第5話「さまよう色達」
美幸のいる教室には様々な態度で授業を受ける生徒で満たされていた。ポキポキ指を鳴らす者、机に突っ伏す者……眉間をマッサージしているものなど様々だった。
そんな中美幸は教室の窓際の席で、陰鬱そうに外を眺めていた。その目に青い空が映っていたが、彼女の表情に何の感嘆もなかった。目元にはくまがあり、肌が少し青かった。
授業の終わりを告げるチャイムが鳴る。まだ先生が話していたが、生徒達はみな教材を片付けていた。

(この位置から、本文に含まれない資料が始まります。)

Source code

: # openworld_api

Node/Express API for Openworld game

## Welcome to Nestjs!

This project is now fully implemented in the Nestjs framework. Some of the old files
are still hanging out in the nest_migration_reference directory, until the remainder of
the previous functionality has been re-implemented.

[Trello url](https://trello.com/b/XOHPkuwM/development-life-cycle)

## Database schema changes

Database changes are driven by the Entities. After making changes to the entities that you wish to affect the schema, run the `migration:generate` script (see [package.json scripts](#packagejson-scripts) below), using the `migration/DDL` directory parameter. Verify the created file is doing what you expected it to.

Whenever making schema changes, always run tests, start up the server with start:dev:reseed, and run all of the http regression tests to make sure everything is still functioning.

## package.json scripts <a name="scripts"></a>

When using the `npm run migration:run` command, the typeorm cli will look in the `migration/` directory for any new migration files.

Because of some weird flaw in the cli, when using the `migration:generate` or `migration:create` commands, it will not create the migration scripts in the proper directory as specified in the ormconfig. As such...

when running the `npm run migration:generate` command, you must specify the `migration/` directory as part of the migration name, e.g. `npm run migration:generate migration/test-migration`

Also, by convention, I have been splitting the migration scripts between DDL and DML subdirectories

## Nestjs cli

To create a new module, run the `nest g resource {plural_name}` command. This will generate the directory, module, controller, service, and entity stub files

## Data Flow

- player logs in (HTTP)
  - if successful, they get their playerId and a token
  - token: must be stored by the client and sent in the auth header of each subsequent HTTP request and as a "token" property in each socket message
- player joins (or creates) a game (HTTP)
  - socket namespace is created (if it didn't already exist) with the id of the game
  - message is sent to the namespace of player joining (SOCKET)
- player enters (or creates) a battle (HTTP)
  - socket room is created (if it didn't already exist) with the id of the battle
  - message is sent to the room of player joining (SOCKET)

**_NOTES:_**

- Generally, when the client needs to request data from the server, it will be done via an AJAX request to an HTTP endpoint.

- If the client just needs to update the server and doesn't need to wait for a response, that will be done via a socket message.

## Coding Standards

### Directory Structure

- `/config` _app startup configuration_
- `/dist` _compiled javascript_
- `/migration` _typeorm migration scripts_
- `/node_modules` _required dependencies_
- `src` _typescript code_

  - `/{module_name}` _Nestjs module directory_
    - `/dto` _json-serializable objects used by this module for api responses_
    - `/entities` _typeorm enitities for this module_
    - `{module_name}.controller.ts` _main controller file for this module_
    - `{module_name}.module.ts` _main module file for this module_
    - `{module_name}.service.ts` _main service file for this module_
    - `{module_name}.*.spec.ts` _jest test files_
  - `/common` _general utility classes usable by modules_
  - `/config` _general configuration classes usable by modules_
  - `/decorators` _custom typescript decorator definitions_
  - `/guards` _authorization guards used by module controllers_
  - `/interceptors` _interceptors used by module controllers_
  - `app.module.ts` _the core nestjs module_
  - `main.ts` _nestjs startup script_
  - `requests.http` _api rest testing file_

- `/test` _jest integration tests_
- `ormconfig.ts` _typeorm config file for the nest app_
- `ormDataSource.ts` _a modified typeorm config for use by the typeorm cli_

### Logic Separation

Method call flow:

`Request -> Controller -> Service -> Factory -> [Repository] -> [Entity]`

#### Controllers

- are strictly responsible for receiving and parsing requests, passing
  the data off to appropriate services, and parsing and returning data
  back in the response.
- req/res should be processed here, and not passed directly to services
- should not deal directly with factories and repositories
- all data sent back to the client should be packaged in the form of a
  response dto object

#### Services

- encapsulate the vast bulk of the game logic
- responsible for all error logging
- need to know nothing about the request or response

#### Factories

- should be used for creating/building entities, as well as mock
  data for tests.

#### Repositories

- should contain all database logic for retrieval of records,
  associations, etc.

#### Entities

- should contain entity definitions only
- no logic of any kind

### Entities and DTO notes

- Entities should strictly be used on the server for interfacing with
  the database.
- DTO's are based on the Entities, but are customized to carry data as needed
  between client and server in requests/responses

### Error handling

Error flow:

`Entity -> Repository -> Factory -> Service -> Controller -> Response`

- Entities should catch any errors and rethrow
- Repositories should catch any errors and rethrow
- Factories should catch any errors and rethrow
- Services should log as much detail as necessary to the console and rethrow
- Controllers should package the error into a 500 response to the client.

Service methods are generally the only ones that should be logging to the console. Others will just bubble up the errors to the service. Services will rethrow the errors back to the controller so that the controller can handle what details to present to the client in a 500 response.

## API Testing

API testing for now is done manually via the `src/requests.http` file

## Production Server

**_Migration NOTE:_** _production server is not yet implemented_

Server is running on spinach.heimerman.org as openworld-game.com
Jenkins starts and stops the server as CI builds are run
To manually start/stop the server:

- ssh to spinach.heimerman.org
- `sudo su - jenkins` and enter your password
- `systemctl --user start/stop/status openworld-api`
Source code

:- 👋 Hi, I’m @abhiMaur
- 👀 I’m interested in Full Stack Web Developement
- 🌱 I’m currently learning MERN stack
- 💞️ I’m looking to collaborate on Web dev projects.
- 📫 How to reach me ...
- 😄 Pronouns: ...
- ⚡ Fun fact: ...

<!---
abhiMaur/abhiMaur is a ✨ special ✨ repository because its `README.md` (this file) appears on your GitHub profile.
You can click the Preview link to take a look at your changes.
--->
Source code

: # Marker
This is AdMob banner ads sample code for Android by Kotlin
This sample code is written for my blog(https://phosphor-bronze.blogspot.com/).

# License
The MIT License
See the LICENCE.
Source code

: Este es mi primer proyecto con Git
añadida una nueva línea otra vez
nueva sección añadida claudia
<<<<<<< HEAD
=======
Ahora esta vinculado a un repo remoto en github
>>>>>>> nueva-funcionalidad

「ここは今度のテストで必ず出るからな、気をつけろよ」
「だって、美幸さん……美幸さん聞いてる?」
緑は美幸の目の前で指を鳴らした。しかし、美幸がそれに気づいたのは2回音が鳴った後だった。
「ああ、ごめん。全然聞いてなかった」
「美幸さん昨日何かあったの?」
美幸は自分の眉間をもんで少し迷った後、財布を取り出して立ち上がった。それをみた緑も同じようにして席を立った。二人は廊下まで来ると、ある場所を目指して歩みだした。
「例えばの話なんだけど……」
「うん」
「自分が願いを持ってたとして、自分よりその願いを早く、確実にかなえられる人がいたらどうする?」
「うーん、それだけ聞くと、その人にまかせて手伝うだけでいいと思うけど……」
「そうだよね、でもねここからが問題で……」
――
「あんた、もっと持ってないの?」
「これだけしか……」
「ほら、飛んでみなさいよ」
2年生の教室が並ぶ廊下の隅で、2人の少女が1人少女を囲んでいた。囲まれた少女は何度か足を踏み出すが、ほかの少女に先回りされた。仕方なく少女は2人に硬貨を差し出したが、開放されることはなかった。昼休憩で生徒の往来が増える中、ここはやけに人通りが少ない。カツアゲをされていた少女は、たびたび通りかかる生徒に訴えかけるような視線を送るがことごとく無視された。
「誰も来ないに決まってんじゃん」
「あんたを助けるやつな――」
ドン!囲んでいた生徒の一人の肩に、強い衝撃が走った。何かに衝突されたようだ。ドン、ドン……ドン!それに続いて3回も衝撃を受けた少女は振り返り、追突者に文句を浴びせようとした。
「誰だよ!?なめて――!」
「なめてんのはあんたらやろ」
囲んでいた少女二人は凍り付いたように動かなかくなった。正面には理沙と彼女に連なる4人の少女達が並んでいたからだ。
――
緑は少し眉をひそめた後、いつもの表情で答え始めた。
「乱暴なのは私も苦手ですから分かりますね」
「うん……」
「だとしたら自分で叶えるしかないのでは?」
「……私のやり方じゃ、とんでもない時間がかかるというか……届くかどうかも……」
「……身も蓋もないけど、自分にも他人にも無理ならあきらめるしか……」
「だよね……」
――
「ありがとうございました!」
カツアゲされていた少女は、色とりどりの瞳を持つの5人の英雄に賛辞を贈った。目は潤み、目元は腫れていたがまなざしは希望に満ちていた。しかしその輝きは理沙の暗く透き通った瞳に吸い込まれて消えた。
「ほな、きぃつけや?」
「はい!」
去っていく少女を美香と八重は、少し微笑みながら見ていた。対照的に紫と桃華は堪えていた笑いを漏らした。
「ほんと、ああいうやつら、どんだけ幸運だか分かってんかしら?」
「これだから芋女は嫌っすよね。これが当たり前だと思ってて……」
「まぁ、うちの趣味やからな……」
――
「いらっしゃいませー」美幸達は学校の購買部の店内にたどり着いていた。店内はもはやコンビニと大差なく、生徒は主食だけでなくお菓子なども購入している。また、授業から解放された生徒の活気づいた会話で満たされていた。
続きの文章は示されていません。